Attorney for petition group says Auburn is violating public process

Jul. 30—AUBURN — As the City Council looks ahead to votes that could potentially repeal and replace controversial zoning in the Court Street residential area, an attorney for the petition group says the city is making a "deliberate end-run around the citizens' referendum process."

The City Council on Monday is taking up a final reading of the new T-4.2B zoning, created in response to initial concerns for the T-4.2 form-based code the city approved, which allows for a broad mix of residential and commercial uses. The council is also scheduled to vote to repeal the T-4.2 zone in the Court Street residential area, which was the subject of the citizens' petition.

In a statement issued Thursday, Preti Flaherty attorney Kristen Collins, representing the "Citizens for Sensible Growth" petition group, said if the city moves ahead with its current plan to replace the T-4.2 zoning with a similar zoning type, the city would be violating its own charter and the rights of the 2,400 voters who signed the petition.

"When the charter provides that a referendum petition may be terminated by the council's repeal of the ordinance in question, it is referencing a true, substantive repeal that addresses the intent of the petition," Collins states. "The council's proposed action will nullify the properly circulated and submitted petition, without these voters having been given their rights under the state constitution, state statutes, and the City Charter, to have the ordinance in question repealed, or their petition brought to a vote."

During a first reading on July 18, members of the petition group argued that the alternative T-4.2B zoning was created with limited public engagement to "undermine" a potential referendum.

The City Charter states that after a petition is certified, the City Council has 30 days to either repeal the zoning or set a date for a citywide referendum.

The statement from Collins also claims that the council's proposal to implement T-4.2B zoning violates state zoning laws, "which provide that 'the public shall be given an adequate opportunity to be heard in the preparation of a zoning ordinance.'"

"This proposal was conceived by the council and sent to the Planning Board only to check a box; there was no opportunity for directed notice to those affected ... or for thoughtful review and discussion by the board best equipped to do so," she said.

Prior to the initial vote, Councilor Dana Staples made a motion to postpone and hold a series of monthly neighborhood meetings. It failed 4-3.

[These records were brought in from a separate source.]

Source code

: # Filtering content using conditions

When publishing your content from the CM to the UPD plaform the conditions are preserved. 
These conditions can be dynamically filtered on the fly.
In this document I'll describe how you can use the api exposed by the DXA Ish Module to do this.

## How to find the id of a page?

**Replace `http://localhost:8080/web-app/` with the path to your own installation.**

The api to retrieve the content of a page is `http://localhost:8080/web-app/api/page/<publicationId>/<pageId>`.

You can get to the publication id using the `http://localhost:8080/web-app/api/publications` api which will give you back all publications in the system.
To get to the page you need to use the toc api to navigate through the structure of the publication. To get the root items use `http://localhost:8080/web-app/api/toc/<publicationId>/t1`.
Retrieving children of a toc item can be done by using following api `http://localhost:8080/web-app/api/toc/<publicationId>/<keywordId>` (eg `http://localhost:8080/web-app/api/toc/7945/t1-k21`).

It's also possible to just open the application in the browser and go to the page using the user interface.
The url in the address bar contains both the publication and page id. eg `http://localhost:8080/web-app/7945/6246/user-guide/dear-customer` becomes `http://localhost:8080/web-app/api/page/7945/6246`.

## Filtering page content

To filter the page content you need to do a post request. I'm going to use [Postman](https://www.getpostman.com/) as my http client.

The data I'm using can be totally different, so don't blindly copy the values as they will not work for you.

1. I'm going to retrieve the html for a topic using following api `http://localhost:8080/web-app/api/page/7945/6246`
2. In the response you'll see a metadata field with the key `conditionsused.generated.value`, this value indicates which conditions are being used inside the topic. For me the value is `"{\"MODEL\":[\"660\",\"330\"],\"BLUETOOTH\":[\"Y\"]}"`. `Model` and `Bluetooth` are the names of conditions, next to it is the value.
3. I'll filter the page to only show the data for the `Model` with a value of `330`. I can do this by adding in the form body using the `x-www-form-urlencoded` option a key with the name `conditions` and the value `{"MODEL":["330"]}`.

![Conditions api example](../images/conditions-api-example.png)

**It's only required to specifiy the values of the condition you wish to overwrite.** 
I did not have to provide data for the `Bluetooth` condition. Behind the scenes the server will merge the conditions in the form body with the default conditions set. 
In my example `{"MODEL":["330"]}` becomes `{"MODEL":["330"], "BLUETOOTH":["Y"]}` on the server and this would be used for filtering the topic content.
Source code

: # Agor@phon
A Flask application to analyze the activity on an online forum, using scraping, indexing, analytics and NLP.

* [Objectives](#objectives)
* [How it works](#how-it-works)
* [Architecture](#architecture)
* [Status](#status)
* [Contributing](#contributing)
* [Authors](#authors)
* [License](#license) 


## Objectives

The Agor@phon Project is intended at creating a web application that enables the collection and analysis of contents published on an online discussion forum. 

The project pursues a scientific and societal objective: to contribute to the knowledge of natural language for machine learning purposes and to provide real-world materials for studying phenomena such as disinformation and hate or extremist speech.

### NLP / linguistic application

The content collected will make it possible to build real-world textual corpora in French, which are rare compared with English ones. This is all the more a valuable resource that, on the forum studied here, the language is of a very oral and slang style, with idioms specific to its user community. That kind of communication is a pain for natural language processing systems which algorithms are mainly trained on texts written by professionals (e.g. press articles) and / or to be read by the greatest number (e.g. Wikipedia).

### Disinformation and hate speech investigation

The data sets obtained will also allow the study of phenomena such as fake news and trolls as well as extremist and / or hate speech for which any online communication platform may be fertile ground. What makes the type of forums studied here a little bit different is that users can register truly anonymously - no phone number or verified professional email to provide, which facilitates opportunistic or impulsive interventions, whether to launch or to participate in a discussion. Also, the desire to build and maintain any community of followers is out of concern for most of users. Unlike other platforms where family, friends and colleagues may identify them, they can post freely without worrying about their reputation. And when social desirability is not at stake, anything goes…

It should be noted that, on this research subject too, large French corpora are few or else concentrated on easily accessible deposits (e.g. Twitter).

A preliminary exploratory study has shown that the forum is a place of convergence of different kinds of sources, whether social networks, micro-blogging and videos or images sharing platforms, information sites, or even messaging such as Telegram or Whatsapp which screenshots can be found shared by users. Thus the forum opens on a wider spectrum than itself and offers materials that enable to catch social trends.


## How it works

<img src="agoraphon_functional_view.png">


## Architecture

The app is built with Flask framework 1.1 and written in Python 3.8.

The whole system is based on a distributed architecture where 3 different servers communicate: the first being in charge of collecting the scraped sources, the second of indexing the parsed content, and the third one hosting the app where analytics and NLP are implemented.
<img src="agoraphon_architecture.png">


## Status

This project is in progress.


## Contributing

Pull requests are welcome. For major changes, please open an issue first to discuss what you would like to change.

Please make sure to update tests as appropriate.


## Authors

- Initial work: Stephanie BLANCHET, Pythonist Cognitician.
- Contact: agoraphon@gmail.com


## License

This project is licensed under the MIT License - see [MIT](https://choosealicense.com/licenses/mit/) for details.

When reached late Friday, Mayor Jason Levesque said it would be premature to comment on the legal opinion, but Levesque has argued in the past that the changes reflected in T-4.2B are substantial. The zoning would make several uses permitted only by special exception, and would eliminate uses like marijuana businesses, drive-thru businesses or restaurants or other retail operations over a certain size.

When the City Council first attempted to amend the T-4.2 zoning, the city's legal counsel said the changes being considered would have amounted to a substantial change, which required the city to pursue the new T-4.2B zoning.

That opinion, from Michael Malloy, came prior to the petition effort.